Stored data entries:
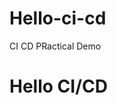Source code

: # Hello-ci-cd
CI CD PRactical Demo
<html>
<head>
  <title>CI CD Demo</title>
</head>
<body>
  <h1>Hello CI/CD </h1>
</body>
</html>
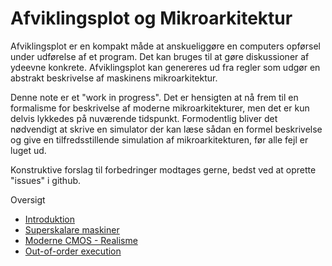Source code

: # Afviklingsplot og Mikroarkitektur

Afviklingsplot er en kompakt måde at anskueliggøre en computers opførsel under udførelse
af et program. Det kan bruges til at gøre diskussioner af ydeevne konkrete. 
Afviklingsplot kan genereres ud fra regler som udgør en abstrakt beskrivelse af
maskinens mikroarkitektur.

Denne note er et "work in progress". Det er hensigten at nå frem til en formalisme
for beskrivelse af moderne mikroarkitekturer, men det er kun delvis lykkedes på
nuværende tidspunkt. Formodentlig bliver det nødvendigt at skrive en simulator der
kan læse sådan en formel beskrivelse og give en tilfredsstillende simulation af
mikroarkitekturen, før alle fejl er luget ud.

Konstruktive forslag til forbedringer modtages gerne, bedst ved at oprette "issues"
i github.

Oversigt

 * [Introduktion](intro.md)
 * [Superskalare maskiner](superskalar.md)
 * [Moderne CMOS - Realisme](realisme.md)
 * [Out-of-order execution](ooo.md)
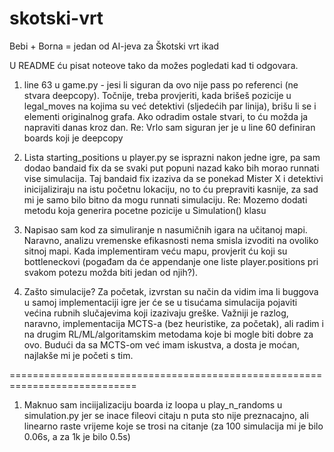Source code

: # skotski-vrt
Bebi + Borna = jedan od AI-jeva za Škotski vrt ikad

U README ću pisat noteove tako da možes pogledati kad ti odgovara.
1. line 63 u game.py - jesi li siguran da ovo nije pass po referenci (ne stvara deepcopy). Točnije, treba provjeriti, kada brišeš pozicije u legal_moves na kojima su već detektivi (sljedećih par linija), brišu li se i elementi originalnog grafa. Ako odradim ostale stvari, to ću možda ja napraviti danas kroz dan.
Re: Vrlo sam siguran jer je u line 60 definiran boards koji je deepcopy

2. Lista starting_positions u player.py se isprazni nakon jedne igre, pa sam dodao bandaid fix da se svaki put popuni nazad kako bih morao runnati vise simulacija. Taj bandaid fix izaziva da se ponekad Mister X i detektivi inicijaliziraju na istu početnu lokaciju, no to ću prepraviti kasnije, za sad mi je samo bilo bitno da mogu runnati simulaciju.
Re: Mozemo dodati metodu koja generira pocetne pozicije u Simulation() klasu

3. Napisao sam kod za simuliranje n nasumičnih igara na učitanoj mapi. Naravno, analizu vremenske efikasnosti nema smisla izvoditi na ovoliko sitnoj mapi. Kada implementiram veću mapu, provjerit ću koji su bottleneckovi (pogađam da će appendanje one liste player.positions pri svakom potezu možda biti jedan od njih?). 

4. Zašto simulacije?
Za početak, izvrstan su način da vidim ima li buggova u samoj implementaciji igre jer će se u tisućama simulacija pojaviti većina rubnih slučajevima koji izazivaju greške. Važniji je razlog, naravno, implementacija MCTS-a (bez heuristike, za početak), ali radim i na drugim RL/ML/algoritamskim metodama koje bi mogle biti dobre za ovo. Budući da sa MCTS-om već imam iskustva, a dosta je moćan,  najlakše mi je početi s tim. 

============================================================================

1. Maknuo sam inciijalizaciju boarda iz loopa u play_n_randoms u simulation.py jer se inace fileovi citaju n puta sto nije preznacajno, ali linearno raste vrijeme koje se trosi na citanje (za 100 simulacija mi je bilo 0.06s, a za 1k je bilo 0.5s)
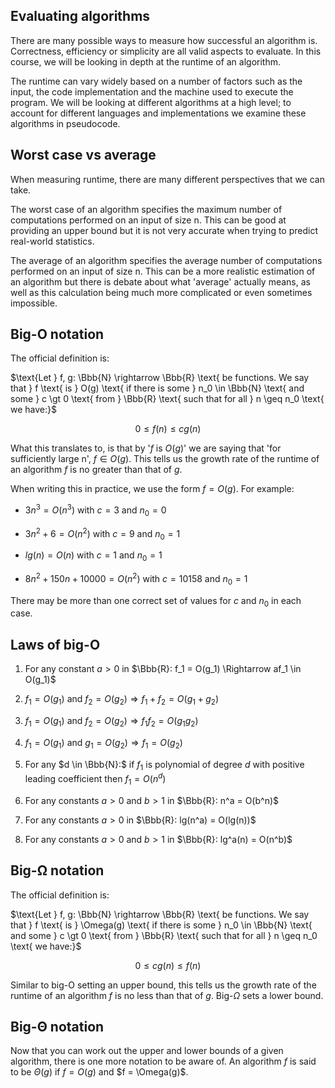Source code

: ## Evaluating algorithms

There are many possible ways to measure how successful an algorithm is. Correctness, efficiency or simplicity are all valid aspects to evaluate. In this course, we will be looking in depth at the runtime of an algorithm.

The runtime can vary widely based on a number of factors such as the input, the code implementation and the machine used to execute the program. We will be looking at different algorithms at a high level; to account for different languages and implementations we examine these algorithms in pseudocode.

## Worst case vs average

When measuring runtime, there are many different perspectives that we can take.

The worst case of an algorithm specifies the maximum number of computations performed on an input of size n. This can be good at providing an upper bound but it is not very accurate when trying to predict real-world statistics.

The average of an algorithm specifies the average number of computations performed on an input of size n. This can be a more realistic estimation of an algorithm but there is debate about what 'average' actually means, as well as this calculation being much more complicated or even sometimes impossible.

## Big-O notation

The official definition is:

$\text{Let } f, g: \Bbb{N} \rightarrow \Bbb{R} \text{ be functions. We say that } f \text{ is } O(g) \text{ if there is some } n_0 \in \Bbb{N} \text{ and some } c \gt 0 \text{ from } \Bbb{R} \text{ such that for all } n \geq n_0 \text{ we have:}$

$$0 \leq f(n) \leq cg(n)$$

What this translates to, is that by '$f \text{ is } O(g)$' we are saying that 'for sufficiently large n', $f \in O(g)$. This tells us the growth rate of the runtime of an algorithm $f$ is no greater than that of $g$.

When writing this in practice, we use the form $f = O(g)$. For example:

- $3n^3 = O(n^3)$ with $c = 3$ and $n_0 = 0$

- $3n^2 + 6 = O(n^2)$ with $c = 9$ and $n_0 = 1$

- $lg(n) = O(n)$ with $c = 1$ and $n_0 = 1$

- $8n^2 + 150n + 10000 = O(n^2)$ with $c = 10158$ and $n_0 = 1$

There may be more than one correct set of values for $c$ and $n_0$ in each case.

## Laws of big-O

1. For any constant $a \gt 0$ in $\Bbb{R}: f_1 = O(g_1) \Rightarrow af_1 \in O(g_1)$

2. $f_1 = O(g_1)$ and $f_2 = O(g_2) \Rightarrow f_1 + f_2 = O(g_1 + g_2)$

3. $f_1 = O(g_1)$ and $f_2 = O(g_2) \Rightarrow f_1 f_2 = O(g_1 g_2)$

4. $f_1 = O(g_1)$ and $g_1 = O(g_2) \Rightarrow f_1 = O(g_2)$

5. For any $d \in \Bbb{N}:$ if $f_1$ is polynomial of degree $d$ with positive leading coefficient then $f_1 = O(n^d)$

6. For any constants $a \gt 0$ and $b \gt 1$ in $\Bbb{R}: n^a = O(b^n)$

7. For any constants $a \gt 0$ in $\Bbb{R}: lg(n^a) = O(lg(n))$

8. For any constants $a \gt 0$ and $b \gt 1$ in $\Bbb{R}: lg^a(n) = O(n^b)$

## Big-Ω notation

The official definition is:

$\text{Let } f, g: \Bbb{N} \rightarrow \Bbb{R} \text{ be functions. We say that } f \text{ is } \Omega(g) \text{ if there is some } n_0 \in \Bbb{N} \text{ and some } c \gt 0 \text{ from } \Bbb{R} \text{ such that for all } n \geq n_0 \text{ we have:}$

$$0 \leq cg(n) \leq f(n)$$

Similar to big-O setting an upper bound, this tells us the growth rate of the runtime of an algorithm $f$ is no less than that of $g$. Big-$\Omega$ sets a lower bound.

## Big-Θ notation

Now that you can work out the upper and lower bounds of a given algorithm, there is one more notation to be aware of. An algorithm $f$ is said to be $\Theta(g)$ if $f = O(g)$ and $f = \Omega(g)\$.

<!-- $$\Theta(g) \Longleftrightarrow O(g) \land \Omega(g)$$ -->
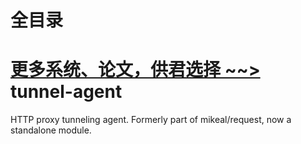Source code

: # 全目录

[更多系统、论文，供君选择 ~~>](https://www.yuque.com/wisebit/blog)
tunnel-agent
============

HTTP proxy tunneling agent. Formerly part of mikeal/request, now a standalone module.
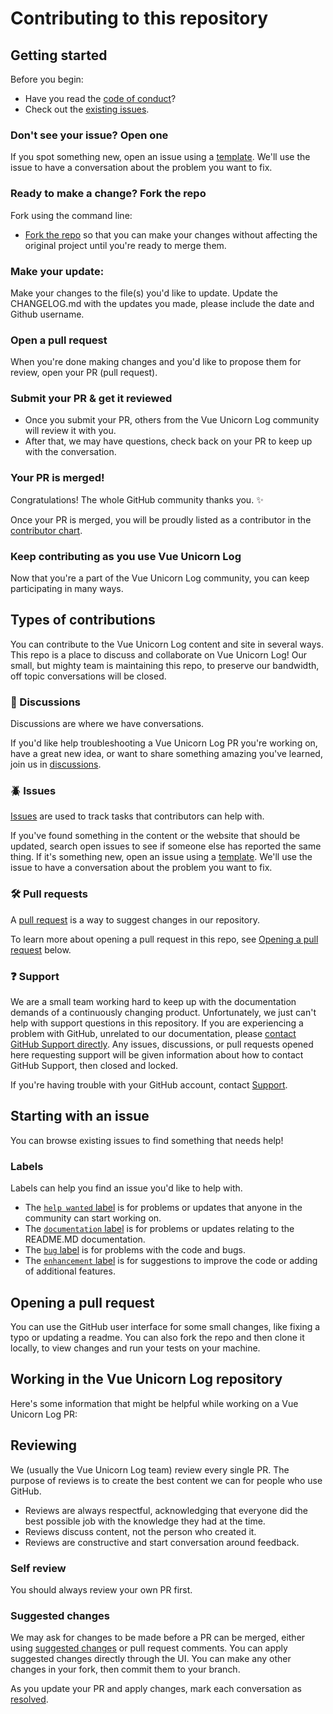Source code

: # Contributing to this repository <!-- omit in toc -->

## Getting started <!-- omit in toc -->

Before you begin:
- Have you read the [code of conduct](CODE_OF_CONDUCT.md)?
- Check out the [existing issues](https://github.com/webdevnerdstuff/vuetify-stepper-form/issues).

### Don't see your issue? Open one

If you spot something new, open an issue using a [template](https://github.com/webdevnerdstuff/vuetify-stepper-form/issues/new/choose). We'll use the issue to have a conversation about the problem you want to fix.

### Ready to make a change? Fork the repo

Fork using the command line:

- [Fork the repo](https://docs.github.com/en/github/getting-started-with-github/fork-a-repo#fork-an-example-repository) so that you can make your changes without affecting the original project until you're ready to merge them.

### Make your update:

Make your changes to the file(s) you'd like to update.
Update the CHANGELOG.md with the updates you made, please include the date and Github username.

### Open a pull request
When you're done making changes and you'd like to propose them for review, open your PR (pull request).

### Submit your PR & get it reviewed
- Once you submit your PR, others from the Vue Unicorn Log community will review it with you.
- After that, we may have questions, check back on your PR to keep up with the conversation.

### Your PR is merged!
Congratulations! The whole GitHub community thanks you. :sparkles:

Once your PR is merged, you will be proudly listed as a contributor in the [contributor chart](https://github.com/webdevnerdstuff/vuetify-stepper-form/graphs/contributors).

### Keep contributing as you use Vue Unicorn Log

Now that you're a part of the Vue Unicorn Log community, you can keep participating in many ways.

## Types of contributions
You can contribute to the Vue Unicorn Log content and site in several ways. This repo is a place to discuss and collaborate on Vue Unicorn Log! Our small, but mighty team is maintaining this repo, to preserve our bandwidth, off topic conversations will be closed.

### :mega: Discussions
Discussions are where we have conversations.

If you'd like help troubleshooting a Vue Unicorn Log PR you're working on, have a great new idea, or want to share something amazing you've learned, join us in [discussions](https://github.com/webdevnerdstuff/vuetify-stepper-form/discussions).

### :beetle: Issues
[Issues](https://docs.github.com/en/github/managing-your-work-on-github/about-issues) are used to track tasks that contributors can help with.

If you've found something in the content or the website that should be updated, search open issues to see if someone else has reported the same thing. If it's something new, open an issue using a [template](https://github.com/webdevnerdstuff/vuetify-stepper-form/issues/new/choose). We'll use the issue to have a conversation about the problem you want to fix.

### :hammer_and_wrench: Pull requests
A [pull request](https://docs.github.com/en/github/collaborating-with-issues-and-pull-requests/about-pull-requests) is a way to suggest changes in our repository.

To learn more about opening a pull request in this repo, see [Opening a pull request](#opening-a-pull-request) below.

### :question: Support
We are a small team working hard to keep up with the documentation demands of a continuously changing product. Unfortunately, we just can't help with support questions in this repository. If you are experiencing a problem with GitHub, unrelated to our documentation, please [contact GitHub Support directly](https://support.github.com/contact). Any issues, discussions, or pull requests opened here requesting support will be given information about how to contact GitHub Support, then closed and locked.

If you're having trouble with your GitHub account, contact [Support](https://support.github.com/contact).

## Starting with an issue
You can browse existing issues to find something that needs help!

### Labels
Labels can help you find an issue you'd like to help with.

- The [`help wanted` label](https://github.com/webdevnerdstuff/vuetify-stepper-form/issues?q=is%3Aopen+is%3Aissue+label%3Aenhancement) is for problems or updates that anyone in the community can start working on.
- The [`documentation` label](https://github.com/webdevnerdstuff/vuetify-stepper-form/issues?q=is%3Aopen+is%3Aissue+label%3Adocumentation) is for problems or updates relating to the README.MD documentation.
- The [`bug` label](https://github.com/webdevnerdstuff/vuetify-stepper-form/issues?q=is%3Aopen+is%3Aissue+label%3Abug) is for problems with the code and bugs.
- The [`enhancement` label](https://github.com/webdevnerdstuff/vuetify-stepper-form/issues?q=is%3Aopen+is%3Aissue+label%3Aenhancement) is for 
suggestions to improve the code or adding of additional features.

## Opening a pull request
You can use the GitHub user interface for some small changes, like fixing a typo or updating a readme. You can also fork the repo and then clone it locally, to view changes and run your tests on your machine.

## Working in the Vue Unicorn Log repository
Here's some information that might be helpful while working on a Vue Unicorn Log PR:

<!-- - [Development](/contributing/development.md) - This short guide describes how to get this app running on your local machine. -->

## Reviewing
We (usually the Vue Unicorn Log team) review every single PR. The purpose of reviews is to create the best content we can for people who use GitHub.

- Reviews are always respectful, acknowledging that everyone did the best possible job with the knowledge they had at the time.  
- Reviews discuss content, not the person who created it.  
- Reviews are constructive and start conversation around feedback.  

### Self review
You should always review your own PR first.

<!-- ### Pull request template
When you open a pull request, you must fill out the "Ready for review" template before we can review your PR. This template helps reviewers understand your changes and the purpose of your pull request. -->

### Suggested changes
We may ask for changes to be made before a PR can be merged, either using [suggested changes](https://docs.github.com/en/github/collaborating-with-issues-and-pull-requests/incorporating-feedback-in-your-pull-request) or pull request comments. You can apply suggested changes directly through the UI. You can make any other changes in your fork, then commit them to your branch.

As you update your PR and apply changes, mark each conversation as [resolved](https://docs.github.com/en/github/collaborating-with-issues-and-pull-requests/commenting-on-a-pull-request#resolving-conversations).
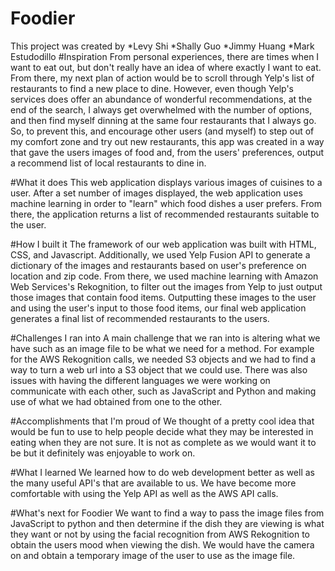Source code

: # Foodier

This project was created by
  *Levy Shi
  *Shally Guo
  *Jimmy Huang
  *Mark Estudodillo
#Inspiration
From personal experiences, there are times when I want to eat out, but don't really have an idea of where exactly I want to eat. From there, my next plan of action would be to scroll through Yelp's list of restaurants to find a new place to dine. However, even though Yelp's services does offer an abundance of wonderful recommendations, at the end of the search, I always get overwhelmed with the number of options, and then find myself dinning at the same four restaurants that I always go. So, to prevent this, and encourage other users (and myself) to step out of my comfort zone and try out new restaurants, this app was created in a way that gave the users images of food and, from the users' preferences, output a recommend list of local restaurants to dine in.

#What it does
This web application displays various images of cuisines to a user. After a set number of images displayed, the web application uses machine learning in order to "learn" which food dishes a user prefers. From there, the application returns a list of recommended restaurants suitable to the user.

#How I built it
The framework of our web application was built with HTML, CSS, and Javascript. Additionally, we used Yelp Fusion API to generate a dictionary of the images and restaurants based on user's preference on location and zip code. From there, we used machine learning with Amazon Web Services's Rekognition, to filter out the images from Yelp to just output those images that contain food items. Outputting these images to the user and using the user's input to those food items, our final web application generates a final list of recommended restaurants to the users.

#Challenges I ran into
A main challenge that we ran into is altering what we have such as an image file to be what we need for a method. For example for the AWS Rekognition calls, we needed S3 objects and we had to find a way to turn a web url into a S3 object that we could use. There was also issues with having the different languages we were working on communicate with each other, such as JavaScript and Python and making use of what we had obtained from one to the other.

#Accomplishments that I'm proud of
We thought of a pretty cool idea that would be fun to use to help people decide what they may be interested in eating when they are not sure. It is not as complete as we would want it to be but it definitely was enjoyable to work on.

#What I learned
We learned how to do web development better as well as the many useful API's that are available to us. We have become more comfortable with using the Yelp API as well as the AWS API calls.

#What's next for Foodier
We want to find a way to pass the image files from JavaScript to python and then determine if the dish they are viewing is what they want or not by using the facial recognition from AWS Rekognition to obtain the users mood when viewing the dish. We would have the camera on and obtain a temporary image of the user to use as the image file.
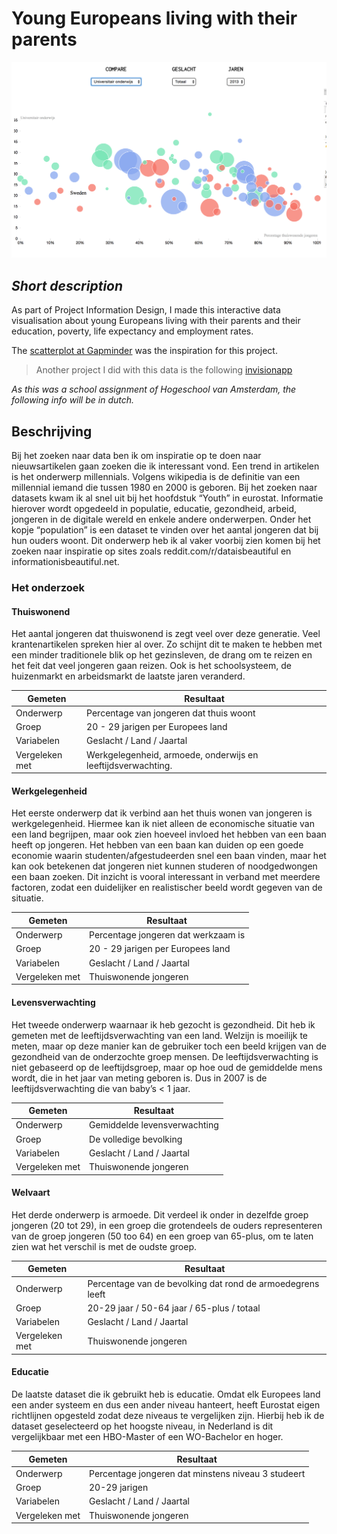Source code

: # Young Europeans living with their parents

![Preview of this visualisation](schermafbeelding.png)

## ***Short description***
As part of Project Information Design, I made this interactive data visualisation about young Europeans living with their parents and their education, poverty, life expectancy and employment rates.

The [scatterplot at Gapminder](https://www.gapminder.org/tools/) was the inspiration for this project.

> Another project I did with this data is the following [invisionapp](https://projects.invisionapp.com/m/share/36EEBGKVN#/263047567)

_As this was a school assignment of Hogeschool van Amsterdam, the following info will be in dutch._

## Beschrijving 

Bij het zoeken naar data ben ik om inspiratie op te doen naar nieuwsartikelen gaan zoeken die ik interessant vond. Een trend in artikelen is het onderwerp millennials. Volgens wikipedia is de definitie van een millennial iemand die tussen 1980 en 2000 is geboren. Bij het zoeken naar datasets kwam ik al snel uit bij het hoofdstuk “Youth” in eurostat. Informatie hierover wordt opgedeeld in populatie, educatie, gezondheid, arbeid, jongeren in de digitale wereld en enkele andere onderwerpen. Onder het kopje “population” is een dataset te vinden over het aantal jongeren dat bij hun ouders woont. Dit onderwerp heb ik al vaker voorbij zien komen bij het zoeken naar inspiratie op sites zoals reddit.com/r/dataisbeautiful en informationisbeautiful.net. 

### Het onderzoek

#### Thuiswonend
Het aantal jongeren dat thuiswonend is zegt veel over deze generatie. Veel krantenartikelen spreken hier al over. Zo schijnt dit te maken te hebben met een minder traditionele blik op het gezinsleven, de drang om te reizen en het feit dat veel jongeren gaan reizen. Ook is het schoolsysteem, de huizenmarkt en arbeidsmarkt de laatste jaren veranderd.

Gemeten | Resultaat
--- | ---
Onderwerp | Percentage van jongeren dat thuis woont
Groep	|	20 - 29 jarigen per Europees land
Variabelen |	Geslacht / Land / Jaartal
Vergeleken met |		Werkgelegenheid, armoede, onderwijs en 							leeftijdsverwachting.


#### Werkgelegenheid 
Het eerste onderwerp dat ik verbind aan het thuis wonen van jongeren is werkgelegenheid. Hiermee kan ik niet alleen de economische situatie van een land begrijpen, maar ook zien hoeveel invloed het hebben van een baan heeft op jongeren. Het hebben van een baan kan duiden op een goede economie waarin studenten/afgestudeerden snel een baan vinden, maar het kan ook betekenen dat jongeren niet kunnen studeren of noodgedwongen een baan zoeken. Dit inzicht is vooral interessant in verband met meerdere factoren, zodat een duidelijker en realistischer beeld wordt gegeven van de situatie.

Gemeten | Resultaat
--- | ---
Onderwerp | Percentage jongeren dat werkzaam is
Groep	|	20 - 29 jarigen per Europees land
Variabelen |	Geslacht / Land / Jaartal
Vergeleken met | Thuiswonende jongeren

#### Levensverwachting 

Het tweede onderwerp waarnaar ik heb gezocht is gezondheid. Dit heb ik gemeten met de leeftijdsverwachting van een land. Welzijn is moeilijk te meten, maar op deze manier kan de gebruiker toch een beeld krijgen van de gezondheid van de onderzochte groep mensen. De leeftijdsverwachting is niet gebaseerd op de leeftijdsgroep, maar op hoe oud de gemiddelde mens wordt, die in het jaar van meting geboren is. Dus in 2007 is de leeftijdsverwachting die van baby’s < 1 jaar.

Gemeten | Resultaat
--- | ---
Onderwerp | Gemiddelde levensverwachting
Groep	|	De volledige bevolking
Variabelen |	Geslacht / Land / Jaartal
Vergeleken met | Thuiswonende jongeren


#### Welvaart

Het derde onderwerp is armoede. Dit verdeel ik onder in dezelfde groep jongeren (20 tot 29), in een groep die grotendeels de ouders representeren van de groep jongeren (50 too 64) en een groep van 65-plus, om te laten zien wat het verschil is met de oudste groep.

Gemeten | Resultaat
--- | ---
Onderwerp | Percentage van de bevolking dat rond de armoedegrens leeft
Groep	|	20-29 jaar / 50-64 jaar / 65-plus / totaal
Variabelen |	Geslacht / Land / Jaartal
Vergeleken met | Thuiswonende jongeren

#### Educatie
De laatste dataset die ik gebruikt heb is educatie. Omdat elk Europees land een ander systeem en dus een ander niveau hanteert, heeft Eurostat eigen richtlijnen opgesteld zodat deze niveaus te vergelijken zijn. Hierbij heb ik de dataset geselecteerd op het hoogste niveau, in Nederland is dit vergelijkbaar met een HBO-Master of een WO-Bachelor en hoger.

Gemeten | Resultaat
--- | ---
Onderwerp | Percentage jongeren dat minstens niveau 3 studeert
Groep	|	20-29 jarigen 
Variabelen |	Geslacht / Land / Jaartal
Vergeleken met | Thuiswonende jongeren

YOUR TASK:
Take the entries above and return only the lines from the one with "There may be" to the one with "Similar to big-O", both included, unchanged.

EXERCISE RESPONSE:
There may be more than one correct set of values for $c$ and $n_0$ in each case.

## Laws of big-O

1. For any constant $a \gt 0$ in $\Bbb{R}: f_1 = O(g_1) \Rightarrow af_1 \in O(g_1)$

2. $f_1 = O(g_1)$ and $f_2 = O(g_2) \Rightarrow f_1 + f_2 = O(g_1 + g_2)$

3. $f_1 = O(g_1)$ and $f_2 = O(g_2) \Rightarrow f_1 f_2 = O(g_1 g_2)$

4. $f_1 = O(g_1)$ and $g_1 = O(g_2) \Rightarrow f_1 = O(g_2)$

5. For any $d \in \Bbb{N}:$ if $f_1$ is polynomial of degree $d$ with positive leading coefficient then $f_1 = O(n^d)$

6. For any constants $a \gt 0$ and $b \gt 1$ in $\Bbb{R}: n^a = O(b^n)$

7. For any constants $a \gt 0$ in $\Bbb{R}: lg(n^a) = O(lg(n))$

8. For any constants $a \gt 0$ and $b \gt 1$ in $\Bbb{R}: lg^a(n) = O(n^b)$

## Big-Ω notation

The official definition is:

$\text{Let } f, g: \Bbb{N} \rightarrow \Bbb{R} \text{ be functions. We say that } f \text{ is } \Omega(g) \text{ if there is some } n_0 \in \Bbb{N} \text{ and some } c \gt 0 \text{ from } \Bbb{R} \text{ such that for all } n \geq n_0 \text{ we have:}$

$$0 \leq cg(n) \leq f(n)$$

Similar to big-O setting an upper bound, this tells us the growth rate of the runtime of an algorithm $f$ is no less than that of $g$. Big-$\Omega$ sets a lower bound.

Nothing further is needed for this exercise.